Agency Advisory Panel Recommendation Overruled

Dr. Rochelle Walensky, the director of the CDC, overruled a recommendation by an agency advisory panel that had refused to endorse booster shots for front-line workers. The move aligned CDC policy with the Food and Drug Administration's (FDA's) endorsements over her own agency's advisors. Now—in addition to people over 65, patients in nursing homes and younger people with underlying medical conditions—health care workers, teachers and others whose jobs put them at risk are eligible for the booster shots.

(The New York Times)

CDC Director's Statement

"As CDC director, it is my job to recognize where our actions can have the greatest impact," Walensky said in a statement. "At CDC, we are tasked with analyzing complex, often imperfect data to make concrete recommendations that optimize health.

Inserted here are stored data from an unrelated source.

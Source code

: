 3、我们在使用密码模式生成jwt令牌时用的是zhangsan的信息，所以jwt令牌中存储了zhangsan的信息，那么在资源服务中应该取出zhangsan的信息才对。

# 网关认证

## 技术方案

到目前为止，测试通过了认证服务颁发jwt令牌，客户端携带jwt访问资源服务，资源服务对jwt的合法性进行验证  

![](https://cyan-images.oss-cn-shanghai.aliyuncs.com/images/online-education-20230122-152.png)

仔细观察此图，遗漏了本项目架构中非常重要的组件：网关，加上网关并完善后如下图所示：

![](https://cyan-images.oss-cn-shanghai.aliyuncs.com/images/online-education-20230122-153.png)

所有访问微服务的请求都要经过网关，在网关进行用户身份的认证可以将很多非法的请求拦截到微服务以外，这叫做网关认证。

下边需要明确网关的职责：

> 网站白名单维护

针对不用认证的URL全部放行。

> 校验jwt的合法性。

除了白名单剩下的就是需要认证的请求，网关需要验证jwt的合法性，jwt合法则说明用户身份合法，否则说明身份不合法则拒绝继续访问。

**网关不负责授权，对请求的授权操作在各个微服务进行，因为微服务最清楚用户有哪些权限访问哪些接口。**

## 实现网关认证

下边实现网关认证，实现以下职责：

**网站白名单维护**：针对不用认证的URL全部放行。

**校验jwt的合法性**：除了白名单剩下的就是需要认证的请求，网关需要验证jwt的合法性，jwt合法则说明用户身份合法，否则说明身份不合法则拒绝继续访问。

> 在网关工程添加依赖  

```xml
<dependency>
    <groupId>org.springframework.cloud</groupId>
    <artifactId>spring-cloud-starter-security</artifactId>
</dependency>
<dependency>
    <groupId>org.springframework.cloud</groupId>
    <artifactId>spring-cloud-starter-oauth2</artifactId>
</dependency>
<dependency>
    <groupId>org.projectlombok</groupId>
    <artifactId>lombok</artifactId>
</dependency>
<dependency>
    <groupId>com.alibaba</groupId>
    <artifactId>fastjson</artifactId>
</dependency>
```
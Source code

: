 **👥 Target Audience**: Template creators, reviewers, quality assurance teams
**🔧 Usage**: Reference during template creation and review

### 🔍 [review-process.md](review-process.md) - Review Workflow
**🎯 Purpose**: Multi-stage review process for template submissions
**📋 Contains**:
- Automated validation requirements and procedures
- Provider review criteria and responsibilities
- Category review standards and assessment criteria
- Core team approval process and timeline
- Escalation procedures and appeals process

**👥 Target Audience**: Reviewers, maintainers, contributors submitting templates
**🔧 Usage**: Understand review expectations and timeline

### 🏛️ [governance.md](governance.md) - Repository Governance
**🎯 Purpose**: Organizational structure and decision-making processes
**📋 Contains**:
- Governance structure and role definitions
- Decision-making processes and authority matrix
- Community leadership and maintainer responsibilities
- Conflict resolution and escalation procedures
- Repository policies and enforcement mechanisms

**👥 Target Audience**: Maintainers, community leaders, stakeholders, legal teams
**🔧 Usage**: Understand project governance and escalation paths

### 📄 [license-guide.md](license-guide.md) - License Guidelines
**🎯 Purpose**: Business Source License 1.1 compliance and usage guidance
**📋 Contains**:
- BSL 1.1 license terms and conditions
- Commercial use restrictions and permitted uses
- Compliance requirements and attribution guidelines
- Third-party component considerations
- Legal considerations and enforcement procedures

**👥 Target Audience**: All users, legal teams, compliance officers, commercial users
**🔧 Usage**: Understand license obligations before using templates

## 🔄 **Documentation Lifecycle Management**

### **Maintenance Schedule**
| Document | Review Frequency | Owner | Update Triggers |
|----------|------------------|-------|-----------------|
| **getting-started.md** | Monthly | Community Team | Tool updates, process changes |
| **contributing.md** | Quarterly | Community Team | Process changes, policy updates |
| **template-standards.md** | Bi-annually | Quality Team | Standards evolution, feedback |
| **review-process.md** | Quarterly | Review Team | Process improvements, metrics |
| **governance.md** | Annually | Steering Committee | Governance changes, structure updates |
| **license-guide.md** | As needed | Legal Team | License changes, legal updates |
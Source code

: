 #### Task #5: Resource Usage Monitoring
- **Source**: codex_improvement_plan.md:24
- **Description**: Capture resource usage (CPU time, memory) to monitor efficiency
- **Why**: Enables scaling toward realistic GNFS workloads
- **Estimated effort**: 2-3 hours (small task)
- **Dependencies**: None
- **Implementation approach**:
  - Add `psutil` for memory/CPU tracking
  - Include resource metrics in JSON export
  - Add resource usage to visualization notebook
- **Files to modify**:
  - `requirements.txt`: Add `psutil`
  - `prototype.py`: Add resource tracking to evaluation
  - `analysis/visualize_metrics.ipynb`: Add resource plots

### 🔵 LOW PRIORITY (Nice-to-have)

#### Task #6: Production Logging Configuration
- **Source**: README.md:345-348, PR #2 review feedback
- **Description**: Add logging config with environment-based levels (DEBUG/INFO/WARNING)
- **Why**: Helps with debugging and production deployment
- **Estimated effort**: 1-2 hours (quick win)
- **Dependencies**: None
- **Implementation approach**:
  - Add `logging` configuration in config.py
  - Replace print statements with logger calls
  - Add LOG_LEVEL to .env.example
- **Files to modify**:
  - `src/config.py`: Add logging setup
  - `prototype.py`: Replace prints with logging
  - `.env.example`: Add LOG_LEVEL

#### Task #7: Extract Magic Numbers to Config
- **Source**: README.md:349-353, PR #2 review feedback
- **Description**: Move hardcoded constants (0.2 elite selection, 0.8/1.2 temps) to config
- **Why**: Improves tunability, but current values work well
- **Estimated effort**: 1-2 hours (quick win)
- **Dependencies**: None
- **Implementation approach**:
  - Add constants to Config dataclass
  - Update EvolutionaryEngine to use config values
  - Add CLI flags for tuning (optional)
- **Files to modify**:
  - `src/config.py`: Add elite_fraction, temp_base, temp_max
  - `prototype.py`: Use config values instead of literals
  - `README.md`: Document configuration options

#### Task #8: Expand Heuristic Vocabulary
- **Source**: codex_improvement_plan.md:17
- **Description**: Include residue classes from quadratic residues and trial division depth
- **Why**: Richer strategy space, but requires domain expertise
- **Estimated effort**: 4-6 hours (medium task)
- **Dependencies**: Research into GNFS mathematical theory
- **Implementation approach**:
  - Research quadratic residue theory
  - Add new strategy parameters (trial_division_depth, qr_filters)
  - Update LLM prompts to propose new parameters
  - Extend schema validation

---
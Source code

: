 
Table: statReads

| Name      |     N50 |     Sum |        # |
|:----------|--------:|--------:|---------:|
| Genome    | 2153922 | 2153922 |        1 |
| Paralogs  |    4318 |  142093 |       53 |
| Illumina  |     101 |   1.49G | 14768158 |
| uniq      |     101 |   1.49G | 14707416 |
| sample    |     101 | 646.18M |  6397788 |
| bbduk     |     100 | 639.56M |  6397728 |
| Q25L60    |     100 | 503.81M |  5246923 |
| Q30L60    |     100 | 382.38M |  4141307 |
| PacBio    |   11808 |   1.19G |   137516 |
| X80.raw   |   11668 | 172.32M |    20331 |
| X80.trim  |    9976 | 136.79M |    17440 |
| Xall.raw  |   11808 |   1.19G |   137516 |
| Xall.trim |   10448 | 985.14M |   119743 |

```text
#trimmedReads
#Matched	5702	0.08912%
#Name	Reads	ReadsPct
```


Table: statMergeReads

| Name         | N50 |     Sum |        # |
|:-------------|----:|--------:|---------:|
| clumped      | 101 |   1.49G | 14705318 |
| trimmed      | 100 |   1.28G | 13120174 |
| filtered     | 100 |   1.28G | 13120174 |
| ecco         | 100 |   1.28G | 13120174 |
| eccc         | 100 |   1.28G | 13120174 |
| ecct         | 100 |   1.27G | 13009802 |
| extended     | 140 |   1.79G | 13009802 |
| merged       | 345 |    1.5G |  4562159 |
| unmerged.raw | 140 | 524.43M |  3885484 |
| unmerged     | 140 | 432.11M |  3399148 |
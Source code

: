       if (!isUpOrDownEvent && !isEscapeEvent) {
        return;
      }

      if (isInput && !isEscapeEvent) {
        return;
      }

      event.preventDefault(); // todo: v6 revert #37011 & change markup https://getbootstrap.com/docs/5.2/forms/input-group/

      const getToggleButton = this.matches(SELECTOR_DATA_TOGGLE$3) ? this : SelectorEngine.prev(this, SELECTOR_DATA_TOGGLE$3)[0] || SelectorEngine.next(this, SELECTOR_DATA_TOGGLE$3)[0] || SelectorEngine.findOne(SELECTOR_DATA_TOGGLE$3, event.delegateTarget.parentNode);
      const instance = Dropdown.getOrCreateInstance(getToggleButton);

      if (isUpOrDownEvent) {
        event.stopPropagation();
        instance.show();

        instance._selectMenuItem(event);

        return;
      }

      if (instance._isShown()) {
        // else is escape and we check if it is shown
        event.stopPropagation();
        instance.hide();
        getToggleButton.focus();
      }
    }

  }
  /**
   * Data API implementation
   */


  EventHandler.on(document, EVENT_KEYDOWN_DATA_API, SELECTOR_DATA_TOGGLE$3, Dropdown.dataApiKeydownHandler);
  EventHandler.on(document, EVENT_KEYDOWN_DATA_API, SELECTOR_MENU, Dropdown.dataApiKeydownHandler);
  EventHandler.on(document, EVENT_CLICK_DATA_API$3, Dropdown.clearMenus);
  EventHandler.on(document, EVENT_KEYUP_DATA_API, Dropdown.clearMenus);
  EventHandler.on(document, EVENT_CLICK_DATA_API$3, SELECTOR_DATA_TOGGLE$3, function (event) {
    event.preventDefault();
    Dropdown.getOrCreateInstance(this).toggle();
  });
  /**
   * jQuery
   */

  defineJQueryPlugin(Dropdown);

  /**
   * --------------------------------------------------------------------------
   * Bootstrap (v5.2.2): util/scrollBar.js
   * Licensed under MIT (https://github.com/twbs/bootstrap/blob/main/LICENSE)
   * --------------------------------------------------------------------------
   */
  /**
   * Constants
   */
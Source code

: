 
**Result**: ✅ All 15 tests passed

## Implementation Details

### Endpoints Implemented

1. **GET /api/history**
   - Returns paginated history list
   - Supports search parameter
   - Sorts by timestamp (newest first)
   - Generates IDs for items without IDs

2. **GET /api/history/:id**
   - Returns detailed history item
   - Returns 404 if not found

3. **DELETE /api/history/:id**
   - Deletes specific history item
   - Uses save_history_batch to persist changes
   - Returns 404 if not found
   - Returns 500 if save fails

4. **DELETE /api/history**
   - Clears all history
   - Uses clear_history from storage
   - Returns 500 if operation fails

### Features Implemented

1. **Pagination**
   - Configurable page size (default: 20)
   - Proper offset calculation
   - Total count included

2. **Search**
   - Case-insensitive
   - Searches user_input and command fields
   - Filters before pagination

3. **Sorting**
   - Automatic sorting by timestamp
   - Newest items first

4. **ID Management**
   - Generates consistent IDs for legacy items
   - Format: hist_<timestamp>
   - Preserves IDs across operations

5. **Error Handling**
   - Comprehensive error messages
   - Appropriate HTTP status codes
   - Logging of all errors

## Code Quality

In a pandemic, even with uncertainty, we must take actions that we anticipate will do the greatest good."

(FOX News)

Eligibility May Open Up

Pfizer had asked the FDA for approval of a booster shot for everyone 16 and older six months after they were fully immunized with two shots. The company maintained it had enough evidence that immunity starts to decrease after six months and that a booster restores the immunity safely. More data on booster doses is being collected, and eligibility for boosters may open up in the future.

(CNN)

Many Remain Unvaccinated

There remain 18 states that have yet to fully vaccinate at least half of their residents: Alabama, Alaska, Arkansas, Georgia, Idaho, Indiana, Louisiana, Mississippi, Missouri, Montana, North Carolina, North Dakota, Ohio, Oklahoma, South Carolina, Tennessee, West Virginia and Wyoming.

(CNN)

Employment Implications

"Employers need to prepare now for what will be an entirely new dimension to the complex decisions they face regarding protecting their workers and customers," said Aaron Goldstein, an attorney with Dorsey & Whitney in Seattle. The availability of booster shots raises several tough questions for employers navigating these issues, he said. "How will employees react to a requirement that they receive yet another shot? Will vaccinated employees be able to request medical or religious accommodations if they have already been vaccinated?" Goldstein predicted that employees will have to receive a booster to count as vaccinated.